* _DIRECTIONS FOR THIS TASK_
Output every record precisely.

(Saved data entries)
____

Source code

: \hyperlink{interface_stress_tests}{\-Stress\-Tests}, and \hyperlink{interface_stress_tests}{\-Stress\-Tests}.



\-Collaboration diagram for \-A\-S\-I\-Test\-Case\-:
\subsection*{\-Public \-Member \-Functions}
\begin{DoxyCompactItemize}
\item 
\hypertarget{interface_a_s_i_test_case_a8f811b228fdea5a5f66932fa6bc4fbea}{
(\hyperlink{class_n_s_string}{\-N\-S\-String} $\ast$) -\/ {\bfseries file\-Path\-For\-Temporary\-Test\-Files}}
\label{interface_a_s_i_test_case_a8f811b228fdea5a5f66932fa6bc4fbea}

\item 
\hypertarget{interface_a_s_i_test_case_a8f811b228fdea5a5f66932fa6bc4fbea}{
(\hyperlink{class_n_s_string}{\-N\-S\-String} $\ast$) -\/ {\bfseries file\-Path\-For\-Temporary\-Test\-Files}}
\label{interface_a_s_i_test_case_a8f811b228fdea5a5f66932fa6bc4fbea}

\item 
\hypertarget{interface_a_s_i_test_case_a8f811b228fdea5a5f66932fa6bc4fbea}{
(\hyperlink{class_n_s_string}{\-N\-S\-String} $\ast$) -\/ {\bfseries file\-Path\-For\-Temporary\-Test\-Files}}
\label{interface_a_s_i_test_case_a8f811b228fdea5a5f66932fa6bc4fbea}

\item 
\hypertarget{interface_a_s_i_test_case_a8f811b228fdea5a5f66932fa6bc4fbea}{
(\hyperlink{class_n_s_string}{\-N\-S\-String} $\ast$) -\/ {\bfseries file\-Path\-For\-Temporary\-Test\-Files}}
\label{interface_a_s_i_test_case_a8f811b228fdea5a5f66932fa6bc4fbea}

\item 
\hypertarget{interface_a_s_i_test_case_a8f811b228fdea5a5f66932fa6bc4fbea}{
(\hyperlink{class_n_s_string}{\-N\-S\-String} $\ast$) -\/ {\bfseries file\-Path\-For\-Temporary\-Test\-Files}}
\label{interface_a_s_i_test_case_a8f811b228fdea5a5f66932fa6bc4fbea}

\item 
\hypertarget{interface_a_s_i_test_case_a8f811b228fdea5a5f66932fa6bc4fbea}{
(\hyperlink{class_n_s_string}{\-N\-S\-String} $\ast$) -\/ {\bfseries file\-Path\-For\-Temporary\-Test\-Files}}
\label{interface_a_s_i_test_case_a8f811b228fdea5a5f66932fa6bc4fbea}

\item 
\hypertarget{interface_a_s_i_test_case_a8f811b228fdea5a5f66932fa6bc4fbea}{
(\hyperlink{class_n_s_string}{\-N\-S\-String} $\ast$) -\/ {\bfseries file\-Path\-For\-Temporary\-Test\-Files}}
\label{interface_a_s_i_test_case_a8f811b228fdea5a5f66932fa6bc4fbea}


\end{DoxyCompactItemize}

____

* _THE ANSWER_
Source code

: \hyperlink{interface_stress_tests}{\-Stress\-Tests}, and \hyperlink{interface_stress_tests}{\-Stress\-Tests}.



\-Collaboration diagram for \-A\-S\-I\-Test\-Case\-:
\subsection*{\-Public \-Member \-Functions}
\begin{DoxyCompactItemize}
\item 
\hypertarget{interface_a_s_i_test_case_a8f811b228fdea5a5f66932fa6bc4fbea}{
(\hyperlink{class_n_s_string}{\-N\-S\-String} $\ast$) -\/ {\bfseries file\-Path\-For\-Temporary\-Test\-Files}}
\label{interface_a_s_i_test_case_a8f811b228fdea5a5f66932fa6bc4fbea}

\item 
\hypertarget{interface_a_s_i_test_case_a8f811b228fdea5a5f66932fa6bc4fbea}{
(\hyperlink{class_n_s_string}{\-N\-S\-String} $\ast$) -\/ {\bfseries file\-Path\-For\-Temporary\-Test\-Files}}
\label{interface_a_s_i_test_case_a8f811b228fdea5a5f66932fa6bc4fbea}

\item 
\hypertarget{interface_a_s_i_test_case_a8f811b228fdea5a5f66932fa6bc4fbea}{
(\hyperlink{class_n_s_string}{\-N\-S\-String} $\ast$) -\/ {\bfseries file\-Path\-For\-Temporary\-Test\-Files}}
\label{interface_a_s_i_test_case_a8f811b228fdea5a5f66932fa6bc4fbea}

\item 
\hypertarget{interface_a_s_i_test_case_a8f811b228fdea5a5f66932fa6bc4fbea}{
(\hyperlink{class_n_s_string}{\-N\-S\-String} $\ast$) -\/ {\bfseries file\-Path\-For\-Temporary\-Test\-Files}}
\label{interface_a_s_i_test_case_a8f811b228fdea5a5f66932fa6bc4fbea}

\item 
\hypertarget{interface_a_s_i_test_case_a8f811b228fdea5a5f66932fa6bc4fbea}{
(\hyperlink{class_n_s_string}{\-N\-S\-String} $\ast$) -\/ {\bfseries file\-Path\-For\-Temporary\-Test\-Files}}
\label{interface_a_s_i_test_case_a8f811b228fdea5a5f66932fa6bc4fbea}

\item 
\hypertarget{interface_a_s_i_test_case_a8f811b228fdea5a5f66932fa6bc4fbea}{
(\hyperlink{class_n_s_string}{\-N\-S\-String} $\ast$) -\/ {\bfseries file\-Path\-For\-Temporary\-Test\-Files}}
\label{interface_a_s_i_test_case_a8f811b228fdea5a5f66932fa6bc4fbea}

\item 
\hypertarget{interface_a_s_i_test_case_a8f811b228fdea5a5f66932fa6bc4fbea}{
(\hyperlink{class_n_s_string}{\-N\-S\-String} $\ast$) -\/ {\bfseries file\-Path\-For\-Temporary\-Test\-Files}}
\label{interface_a_s_i_test_case_a8f811b228fdea5a5f66932fa6bc4fbea}


\end{DoxyCompactItemize}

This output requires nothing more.